AIM OF THE TASK — Find and return every line of the data that contains the word "Siyu".

Document images with source code:
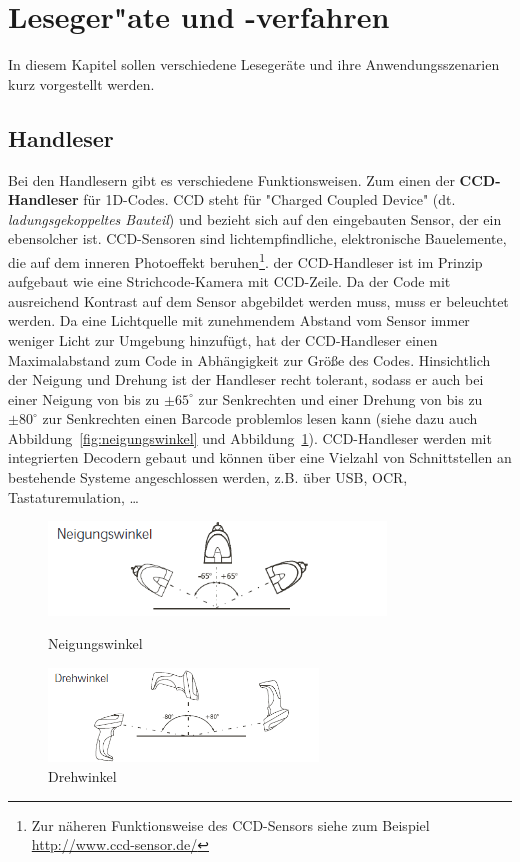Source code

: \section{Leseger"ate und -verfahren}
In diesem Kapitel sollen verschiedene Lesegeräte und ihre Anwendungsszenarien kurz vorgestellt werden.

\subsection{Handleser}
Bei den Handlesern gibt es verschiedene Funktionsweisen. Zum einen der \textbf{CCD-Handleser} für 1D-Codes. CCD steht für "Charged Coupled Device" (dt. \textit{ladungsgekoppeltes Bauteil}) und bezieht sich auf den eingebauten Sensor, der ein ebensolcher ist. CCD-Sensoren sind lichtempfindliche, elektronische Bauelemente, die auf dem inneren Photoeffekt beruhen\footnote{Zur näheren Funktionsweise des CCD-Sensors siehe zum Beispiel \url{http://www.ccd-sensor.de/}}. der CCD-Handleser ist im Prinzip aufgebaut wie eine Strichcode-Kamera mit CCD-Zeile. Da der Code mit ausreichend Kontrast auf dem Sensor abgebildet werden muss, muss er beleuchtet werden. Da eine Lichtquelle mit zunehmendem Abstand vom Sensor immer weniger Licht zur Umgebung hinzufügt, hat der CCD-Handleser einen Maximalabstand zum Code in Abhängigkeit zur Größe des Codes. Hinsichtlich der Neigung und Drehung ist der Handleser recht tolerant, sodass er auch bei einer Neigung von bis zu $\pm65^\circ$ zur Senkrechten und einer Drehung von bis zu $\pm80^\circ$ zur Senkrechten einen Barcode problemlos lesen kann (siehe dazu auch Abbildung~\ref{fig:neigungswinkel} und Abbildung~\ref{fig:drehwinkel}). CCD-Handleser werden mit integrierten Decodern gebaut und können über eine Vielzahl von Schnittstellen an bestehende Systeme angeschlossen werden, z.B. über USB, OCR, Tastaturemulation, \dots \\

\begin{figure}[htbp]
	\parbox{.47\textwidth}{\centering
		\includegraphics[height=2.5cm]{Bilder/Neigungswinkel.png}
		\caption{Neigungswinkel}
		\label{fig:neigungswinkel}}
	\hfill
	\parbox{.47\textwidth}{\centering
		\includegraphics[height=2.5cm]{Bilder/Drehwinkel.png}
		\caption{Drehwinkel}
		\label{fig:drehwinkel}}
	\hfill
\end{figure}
* * *
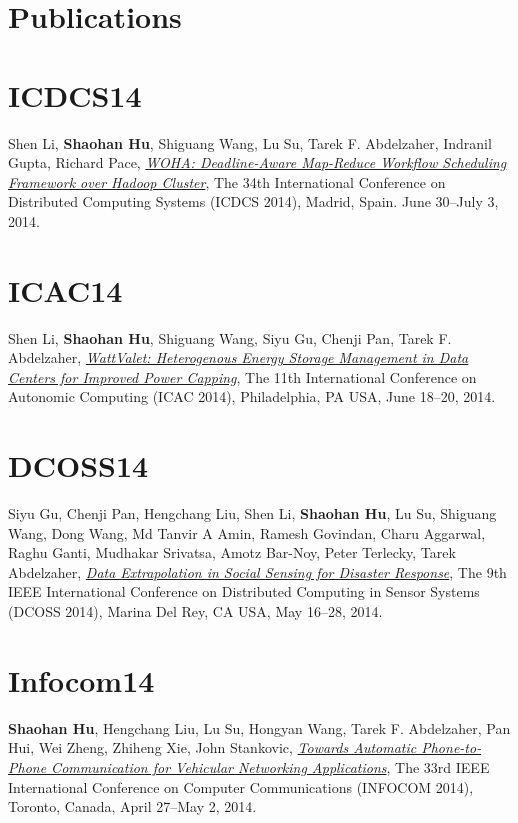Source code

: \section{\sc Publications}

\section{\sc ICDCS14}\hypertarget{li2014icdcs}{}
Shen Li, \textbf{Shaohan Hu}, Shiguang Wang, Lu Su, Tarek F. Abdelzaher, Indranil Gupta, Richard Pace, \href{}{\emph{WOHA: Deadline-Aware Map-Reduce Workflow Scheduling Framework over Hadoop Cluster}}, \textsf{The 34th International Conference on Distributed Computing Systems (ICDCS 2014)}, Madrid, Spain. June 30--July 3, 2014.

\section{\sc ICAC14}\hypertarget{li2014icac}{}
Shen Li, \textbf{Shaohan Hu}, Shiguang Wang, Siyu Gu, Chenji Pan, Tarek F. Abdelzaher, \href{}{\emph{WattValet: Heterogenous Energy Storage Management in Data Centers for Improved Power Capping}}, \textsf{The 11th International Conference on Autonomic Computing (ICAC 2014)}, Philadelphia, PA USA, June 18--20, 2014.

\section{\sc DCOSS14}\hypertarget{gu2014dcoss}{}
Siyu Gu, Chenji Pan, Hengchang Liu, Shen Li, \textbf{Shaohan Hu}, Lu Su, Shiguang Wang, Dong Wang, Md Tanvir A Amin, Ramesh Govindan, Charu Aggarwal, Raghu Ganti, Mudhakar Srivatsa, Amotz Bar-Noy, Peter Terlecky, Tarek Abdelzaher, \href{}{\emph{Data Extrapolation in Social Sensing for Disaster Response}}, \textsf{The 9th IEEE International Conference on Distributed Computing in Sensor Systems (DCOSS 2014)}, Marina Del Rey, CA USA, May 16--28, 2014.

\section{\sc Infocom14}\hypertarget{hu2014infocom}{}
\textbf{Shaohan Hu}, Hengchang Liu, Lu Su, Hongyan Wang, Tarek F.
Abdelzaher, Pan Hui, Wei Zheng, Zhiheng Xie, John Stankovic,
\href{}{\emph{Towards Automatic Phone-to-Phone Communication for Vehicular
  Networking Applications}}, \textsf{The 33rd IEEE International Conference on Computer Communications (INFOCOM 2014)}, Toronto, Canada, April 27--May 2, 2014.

WRITTEN SOLUTION —
Shen Li, \textbf{Shaohan Hu}, Shiguang Wang, Siyu Gu, Chenji Pan, Tarek F. Abdelzaher, \href{}{\emph{WattValet: Heterogenous Energy Storage Management in Data Centers for Improved Power Capping}}, \textsf{The 11th International Conference on Autonomic Computing (ICAC 2014)}, Philadelphia, PA USA, June 18--20, 2014.
Siyu Gu, Chenji Pan, Hengchang Liu, Shen Li, \textbf{Shaohan Hu}, Lu Su, Shiguang Wang, Dong Wang, Md Tanvir A Amin, Ramesh Govindan, Charu Aggarwal, Raghu Ganti, Mudhakar Srivatsa, Amotz Bar-Noy, Peter Terlecky, Tarek Abdelzaher, \href{}{\emph{Data Extrapolation in Social Sensing for Disaster Response}}, \textsf{The 9th IEEE International Conference on Distributed Computing in Sensor Systems (DCOSS 2014)}, Marina Del Rey, CA USA, May 16--28, 2014.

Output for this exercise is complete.